▶ DIRECTIONS FOR THIS TASK:
Tally the lines below that contain the word "sqrt", then give the tally and nothing more.

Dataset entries

********

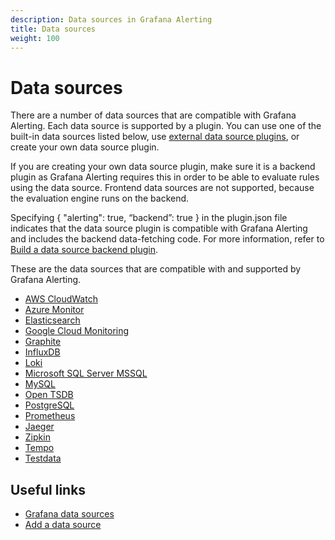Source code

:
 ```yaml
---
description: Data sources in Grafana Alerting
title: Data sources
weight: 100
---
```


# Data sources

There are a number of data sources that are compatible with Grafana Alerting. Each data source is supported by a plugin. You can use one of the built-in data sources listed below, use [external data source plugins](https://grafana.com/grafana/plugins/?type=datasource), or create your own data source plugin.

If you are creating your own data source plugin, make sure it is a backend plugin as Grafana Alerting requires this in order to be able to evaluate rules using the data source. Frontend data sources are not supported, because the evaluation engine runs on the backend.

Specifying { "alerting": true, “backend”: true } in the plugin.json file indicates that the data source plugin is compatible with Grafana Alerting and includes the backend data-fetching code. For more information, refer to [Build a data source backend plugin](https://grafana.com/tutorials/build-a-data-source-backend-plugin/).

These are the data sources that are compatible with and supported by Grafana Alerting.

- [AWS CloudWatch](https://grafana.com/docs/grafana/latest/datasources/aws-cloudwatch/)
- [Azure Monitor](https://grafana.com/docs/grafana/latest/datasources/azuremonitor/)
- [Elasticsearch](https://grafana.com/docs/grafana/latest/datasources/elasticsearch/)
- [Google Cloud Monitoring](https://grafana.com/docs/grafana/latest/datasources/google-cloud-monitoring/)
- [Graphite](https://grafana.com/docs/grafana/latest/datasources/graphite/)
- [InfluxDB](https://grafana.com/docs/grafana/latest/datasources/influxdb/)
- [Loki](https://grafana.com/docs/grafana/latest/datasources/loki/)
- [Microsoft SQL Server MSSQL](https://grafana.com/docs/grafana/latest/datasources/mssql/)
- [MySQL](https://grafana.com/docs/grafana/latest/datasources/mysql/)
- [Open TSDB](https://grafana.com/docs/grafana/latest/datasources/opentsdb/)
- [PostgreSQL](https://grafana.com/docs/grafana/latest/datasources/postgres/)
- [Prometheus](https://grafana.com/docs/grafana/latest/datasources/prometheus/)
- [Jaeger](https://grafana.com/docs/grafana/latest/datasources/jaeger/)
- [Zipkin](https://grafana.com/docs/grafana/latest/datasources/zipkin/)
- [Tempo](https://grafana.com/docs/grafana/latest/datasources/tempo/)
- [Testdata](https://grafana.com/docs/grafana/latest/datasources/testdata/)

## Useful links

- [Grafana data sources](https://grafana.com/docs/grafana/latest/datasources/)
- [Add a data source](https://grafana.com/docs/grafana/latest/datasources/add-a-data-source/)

********

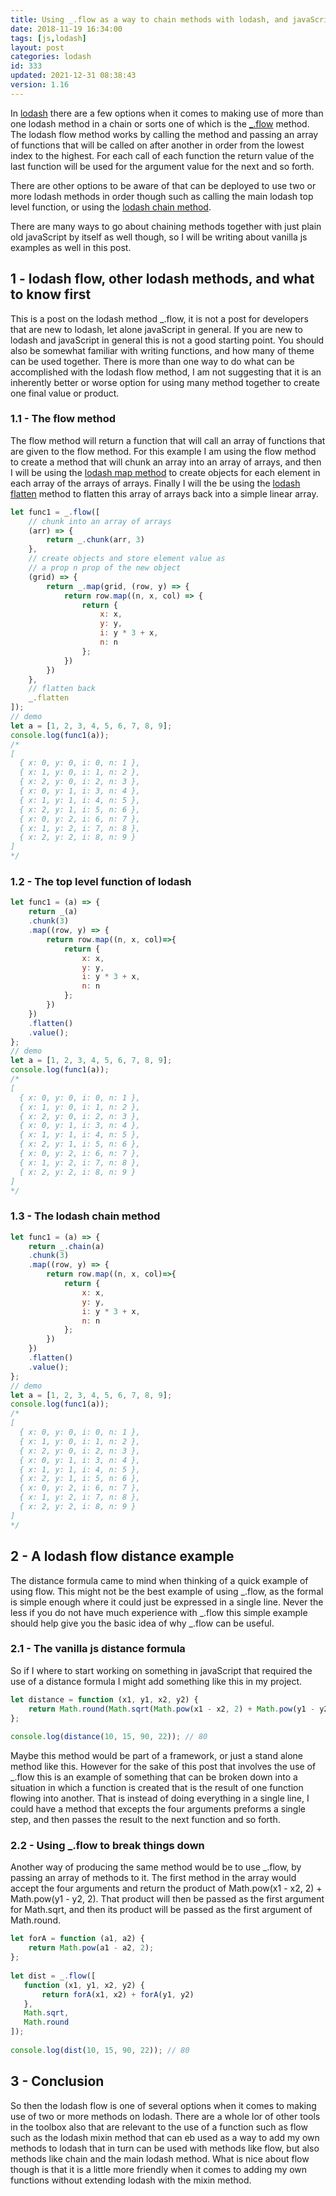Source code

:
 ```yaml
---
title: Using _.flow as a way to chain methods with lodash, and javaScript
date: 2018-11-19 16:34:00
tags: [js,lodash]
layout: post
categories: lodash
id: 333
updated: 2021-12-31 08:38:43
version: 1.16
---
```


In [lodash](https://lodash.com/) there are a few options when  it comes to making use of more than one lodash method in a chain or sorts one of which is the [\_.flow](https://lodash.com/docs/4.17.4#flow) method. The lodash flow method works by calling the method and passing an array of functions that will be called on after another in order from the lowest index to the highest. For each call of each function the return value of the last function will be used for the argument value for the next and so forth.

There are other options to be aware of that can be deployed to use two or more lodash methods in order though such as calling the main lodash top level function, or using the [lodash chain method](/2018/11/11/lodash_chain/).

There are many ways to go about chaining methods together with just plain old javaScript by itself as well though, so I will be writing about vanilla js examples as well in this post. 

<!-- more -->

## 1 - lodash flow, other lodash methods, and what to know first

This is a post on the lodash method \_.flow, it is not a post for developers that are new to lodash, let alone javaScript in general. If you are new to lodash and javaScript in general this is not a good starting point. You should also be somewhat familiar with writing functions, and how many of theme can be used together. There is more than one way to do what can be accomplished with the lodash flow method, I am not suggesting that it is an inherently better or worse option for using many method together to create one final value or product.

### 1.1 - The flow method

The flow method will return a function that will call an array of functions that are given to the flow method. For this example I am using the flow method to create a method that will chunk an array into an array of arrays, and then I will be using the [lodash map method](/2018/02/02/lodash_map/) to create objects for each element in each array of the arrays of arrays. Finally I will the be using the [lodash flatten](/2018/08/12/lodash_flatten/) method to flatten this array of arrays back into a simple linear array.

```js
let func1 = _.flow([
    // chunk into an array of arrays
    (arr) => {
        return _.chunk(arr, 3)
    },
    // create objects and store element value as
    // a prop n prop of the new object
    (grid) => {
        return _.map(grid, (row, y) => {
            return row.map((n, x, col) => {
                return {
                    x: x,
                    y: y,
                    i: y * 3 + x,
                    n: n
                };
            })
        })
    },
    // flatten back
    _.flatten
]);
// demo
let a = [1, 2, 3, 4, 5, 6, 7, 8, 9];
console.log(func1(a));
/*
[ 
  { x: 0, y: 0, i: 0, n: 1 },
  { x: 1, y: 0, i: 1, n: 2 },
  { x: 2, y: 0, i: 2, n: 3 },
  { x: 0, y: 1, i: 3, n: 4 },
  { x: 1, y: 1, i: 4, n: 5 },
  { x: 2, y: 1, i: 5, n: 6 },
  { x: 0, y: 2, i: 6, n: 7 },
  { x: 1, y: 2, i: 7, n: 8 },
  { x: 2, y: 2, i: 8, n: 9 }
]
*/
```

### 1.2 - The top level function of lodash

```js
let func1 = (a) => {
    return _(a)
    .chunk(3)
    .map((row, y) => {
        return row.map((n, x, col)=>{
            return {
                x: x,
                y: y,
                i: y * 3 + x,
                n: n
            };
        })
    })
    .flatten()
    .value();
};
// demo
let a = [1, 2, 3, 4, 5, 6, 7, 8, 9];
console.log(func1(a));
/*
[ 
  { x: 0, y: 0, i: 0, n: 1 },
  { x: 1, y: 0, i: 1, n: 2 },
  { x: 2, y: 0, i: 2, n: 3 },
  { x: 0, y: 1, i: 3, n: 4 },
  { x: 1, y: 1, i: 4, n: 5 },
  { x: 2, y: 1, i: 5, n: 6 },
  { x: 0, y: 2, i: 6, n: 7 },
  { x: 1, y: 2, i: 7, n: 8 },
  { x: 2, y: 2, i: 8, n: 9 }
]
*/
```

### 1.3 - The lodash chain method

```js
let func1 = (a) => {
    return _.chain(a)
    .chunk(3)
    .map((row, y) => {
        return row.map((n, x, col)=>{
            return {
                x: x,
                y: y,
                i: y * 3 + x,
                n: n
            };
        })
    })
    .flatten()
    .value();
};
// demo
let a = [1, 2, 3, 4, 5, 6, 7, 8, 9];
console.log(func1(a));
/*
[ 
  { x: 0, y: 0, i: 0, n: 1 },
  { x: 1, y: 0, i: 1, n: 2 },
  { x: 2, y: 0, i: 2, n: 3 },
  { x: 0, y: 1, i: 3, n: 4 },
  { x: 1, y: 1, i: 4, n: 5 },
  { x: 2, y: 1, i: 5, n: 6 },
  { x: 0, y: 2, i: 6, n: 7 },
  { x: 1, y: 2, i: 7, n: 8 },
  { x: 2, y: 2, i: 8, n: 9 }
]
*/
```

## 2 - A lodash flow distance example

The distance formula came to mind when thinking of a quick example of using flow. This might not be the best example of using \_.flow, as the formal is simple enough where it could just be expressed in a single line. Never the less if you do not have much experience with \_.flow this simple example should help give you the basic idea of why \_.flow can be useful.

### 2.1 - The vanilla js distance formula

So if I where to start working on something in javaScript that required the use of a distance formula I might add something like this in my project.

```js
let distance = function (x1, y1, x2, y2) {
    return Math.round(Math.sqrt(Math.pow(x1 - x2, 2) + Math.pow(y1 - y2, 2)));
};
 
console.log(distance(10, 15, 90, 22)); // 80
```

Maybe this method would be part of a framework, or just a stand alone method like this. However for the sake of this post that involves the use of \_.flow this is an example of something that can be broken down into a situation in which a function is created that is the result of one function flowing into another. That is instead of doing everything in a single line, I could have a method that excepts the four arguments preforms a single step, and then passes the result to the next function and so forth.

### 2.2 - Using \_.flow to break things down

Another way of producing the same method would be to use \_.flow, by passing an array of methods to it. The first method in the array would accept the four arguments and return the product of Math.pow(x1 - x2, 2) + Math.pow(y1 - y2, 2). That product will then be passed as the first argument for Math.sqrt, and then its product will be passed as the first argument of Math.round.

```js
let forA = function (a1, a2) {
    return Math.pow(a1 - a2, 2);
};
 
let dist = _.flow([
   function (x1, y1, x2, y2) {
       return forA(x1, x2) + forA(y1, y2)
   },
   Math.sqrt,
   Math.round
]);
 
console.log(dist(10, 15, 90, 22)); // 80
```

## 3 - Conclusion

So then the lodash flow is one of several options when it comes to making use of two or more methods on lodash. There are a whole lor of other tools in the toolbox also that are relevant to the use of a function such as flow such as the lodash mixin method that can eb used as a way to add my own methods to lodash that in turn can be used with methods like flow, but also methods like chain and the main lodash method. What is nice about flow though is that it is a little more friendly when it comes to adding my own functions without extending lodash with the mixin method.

********

▶ TASK OUTPUT:
3